**Material shown:**
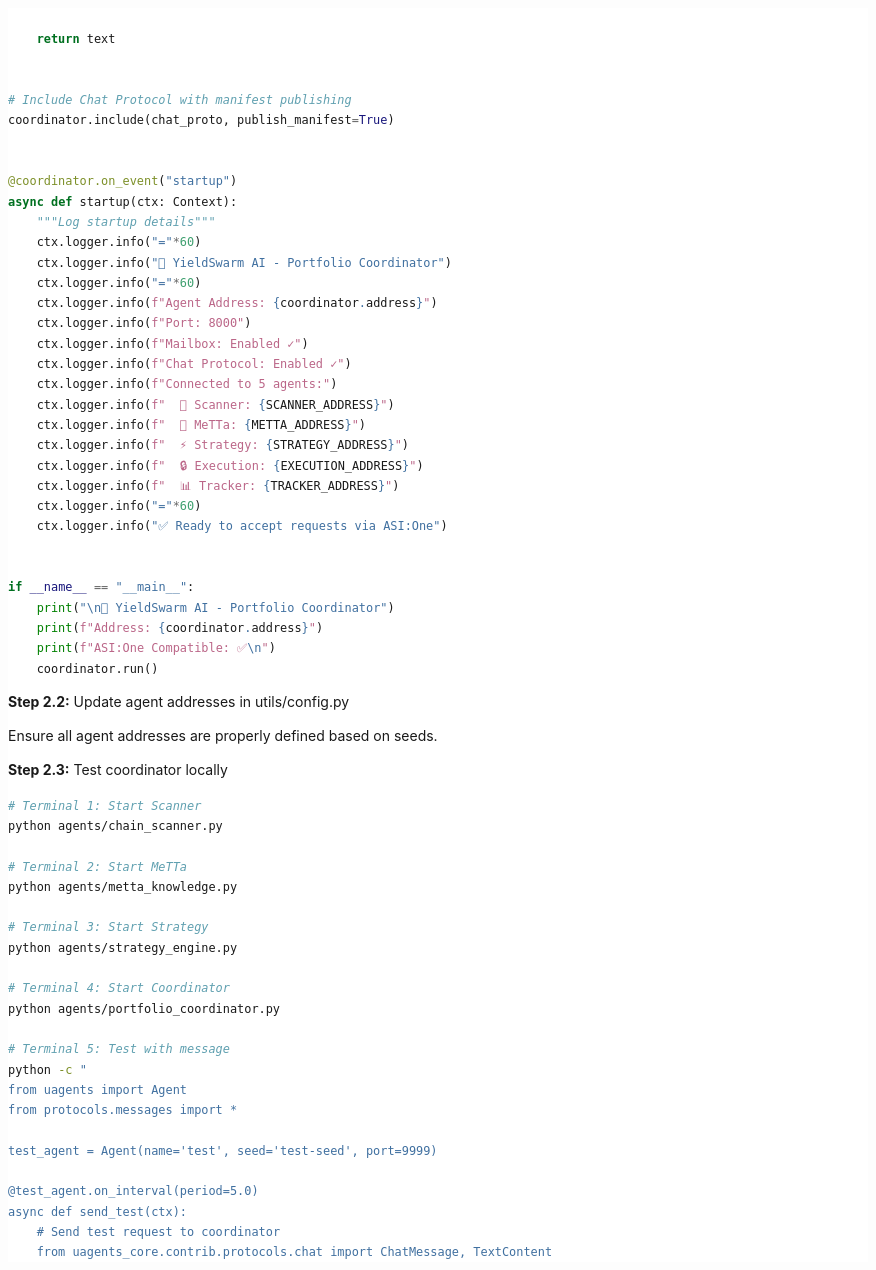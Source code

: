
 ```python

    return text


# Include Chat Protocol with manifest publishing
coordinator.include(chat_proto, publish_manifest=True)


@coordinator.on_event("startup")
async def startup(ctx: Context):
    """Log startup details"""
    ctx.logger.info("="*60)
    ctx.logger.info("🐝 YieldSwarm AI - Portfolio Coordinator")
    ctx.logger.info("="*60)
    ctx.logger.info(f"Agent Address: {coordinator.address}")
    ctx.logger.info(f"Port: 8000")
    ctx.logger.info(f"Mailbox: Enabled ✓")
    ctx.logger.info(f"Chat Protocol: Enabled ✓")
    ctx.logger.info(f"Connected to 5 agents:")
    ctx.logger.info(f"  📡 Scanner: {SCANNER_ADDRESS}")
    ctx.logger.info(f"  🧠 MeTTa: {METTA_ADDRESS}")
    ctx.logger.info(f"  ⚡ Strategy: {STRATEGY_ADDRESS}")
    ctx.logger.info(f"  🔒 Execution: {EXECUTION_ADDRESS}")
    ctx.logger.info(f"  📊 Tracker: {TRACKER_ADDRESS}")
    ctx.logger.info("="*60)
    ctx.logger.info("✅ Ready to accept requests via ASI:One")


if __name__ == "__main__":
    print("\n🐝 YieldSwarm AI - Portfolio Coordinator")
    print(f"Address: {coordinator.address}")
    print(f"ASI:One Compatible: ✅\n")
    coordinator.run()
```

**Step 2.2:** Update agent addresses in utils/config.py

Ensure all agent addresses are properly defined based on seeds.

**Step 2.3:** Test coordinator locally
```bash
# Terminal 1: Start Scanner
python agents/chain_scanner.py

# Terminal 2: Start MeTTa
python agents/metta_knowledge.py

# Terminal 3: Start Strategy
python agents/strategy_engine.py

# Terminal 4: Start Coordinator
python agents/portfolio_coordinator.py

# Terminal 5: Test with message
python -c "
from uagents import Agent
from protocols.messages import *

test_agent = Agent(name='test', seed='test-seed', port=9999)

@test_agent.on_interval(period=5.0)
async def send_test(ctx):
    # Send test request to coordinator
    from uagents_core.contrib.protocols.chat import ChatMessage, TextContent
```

...

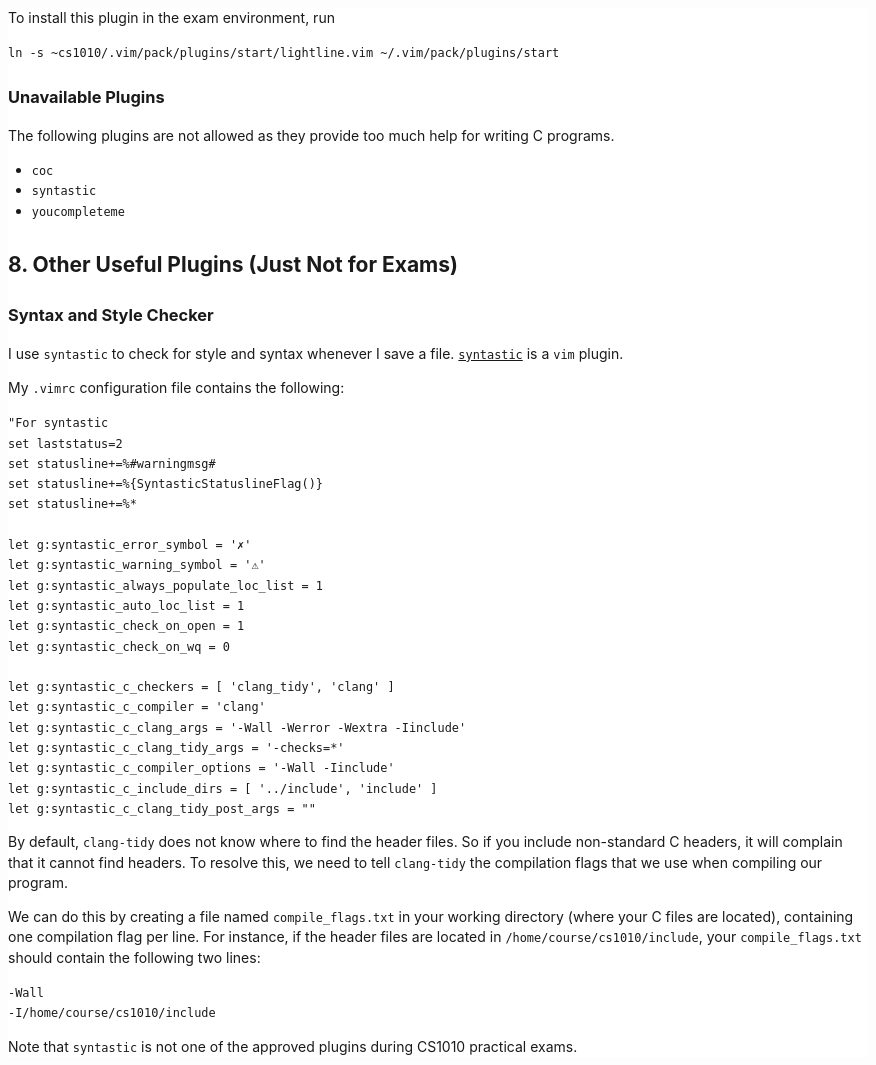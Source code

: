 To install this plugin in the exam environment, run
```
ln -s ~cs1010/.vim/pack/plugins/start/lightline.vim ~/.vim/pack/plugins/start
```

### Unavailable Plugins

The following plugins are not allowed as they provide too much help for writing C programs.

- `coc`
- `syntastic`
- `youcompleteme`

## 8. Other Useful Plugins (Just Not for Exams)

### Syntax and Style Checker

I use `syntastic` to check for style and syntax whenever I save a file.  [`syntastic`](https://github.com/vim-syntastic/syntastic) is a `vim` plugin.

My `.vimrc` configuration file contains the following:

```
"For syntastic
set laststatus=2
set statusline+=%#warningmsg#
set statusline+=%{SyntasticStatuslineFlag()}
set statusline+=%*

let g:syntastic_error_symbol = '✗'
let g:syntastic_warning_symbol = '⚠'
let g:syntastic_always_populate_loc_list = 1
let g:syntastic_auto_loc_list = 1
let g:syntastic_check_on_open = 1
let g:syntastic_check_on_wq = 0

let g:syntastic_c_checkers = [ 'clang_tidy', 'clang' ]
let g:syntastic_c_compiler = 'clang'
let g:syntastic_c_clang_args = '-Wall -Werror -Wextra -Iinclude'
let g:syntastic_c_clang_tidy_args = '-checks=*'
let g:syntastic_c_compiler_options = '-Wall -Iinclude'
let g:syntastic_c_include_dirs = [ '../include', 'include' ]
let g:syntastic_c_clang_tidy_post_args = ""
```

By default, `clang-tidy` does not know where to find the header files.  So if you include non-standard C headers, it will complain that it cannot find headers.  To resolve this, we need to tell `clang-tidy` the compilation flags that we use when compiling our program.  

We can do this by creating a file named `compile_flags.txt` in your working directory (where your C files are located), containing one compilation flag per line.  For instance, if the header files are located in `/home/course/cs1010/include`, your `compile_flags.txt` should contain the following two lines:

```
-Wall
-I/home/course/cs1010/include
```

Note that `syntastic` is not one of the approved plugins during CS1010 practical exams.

**Action item:** Return the lines of the records that include the string "header".

**Answer area:**
By default, `clang-tidy` does not know where to find the header files.  So if you include non-standard C headers, it will complain that it cannot find headers.  To resolve this, we need to tell `clang-tidy` the compilation flags that we use when compiling our program.  
We can do this by creating a file named `compile_flags.txt` in your working directory (where your C files are located), containing one compilation flag per line.  For instance, if the header files are located in `/home/course/cs1010/include`, your `compile_flags.txt` should contain the following two lines:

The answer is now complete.